E si piantò nel ventre il pugnale che aveva al fianco, poi, ormai morente, fulmineo lo trasse dalla ferita aperta
e cadde a terra supino. Schizza alle stelle il sangue, come accade se, logoratosi il piombo, un tubo si fende
e da un foro sottile sibilando esce un lungo getto d'acqua, che sferza l'aria con la sua violenza.
I frutti dell'albero, spruzzati di sangue, divengono cupi e, di sangue intrisa, la radice tinge di vermiglio i grappoli delle bacche.
Ed ecco che, ancora impaurita, per non deludere l'amato, lei ritorna e con gli occhi e il cuore cerca il giovane,
impaziente di narrargli a quanti pericoli è sfuggita. Ma se riconosce il luogo e la forma della pianta, la rende incerta il colore dei frutti: in forse se sia quella.
Ancora in dubbio, vede un corpo agonizzante che palpita a terra in mezzo al sangue; arretra e, col volto più pallido del legno di bosso, rabbrividisce come s'increspa il mare, se una brezza leggera ne sfiora la superficie.
Ma dopo un attimo, quando in lui riconosce il suo amore, in pianto disperato si percuote le membra innocenti,
si strappa i capelli abbracciata al corpo dell'amato, colma la ferita di lacrime, confonde il pianto col sangue suo e, imprimendo baci su quel volto gelido, grida:
"Quale sventura, quale, Pìramo, a me ti ha strappato? Pìramo, rispondi! Tisbe, è la tua amatissima Tisbe che ti chiama. Ascoltami, solleva questo tuo volto inerte!".

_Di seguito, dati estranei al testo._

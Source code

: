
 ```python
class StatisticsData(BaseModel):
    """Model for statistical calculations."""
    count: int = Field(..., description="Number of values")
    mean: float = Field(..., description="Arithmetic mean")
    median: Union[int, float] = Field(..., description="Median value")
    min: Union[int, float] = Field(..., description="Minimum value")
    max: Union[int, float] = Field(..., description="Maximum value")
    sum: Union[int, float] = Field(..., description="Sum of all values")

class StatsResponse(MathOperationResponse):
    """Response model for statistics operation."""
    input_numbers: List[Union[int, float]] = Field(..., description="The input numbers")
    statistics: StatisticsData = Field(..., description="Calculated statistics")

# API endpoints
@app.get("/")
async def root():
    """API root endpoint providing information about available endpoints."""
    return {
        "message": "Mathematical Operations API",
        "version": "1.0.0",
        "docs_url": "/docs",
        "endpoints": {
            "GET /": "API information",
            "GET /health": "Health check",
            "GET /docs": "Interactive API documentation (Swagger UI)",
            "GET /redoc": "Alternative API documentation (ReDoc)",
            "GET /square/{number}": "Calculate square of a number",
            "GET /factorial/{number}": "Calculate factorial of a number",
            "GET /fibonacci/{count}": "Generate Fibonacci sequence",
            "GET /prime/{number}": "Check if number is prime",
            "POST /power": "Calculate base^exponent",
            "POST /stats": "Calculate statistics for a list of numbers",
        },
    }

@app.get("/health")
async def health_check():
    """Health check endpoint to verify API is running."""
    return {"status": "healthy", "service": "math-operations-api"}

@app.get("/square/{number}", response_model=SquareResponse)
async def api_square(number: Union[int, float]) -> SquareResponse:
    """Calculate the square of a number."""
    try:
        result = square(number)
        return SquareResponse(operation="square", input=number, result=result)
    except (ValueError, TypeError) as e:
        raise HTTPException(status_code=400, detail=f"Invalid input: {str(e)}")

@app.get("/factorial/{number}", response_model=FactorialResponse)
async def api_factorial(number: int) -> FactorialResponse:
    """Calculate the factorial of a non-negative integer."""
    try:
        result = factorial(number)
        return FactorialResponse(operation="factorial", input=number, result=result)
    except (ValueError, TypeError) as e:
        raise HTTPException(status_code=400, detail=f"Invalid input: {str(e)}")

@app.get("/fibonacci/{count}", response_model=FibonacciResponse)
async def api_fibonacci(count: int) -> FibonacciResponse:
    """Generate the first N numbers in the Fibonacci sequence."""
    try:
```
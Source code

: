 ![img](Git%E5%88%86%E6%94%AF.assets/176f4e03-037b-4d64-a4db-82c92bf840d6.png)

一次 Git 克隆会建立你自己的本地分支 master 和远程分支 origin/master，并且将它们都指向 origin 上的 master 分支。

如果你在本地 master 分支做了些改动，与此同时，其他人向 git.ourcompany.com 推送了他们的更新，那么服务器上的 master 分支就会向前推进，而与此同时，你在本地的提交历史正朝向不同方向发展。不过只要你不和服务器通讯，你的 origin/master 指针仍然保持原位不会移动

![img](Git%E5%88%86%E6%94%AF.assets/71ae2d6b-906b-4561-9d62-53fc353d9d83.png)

Al nome di Tisbe Pìramo levò gli occhi ormai appesantiti dalla morte e, come l'ebbe vista, per sempre li richiuse.
Solo allora lei riconobbe la sua veste e scorse il fodero d'avorio privo del pugnale:
 "La tua, la tua mano e il tuo amore ti hanno perso, infelice! Ma per questo anch'io ho mano ferma," disse, "e ho il mio amore: mi darà lui la forza d'uccidermi. Nell'oblio ti seguirò; si dirà che per sciagura fui io causa
e compagna della tua fine. Solo dalla morte, ahimè, potevi essermi strappato, ma neanche da quella potrai esserlo ora. Pur travolti dal dolore esaudite almeno, voi che genitori siete d'entrambi, la preghiera che insieme vi rivolgiamo: non proibite che nello stesso sepolcro vengano composte le salme di chi un amore autentico e l'ora estrema unì. E tu, albero che ora copri coi tuoi rami il corpo sventurato d'uno solo di noi e presto coprirai quelli di entrambi, serba un segno di questo sacrificio e mantieni i tuoi frutti sempre parati a lutto in memoria del nostro sangue!"
Questo disse, e rivolto il pugnale sotto il suo petto, si lasciò cadere sulla lama ancora calda di sangue.

E almeno la preghiera commosse gli dei, commosse i genitori: per questo il colore delle bacche, quando sono mature, è nero e ciò che resta del rogo in un'urna unica riposa».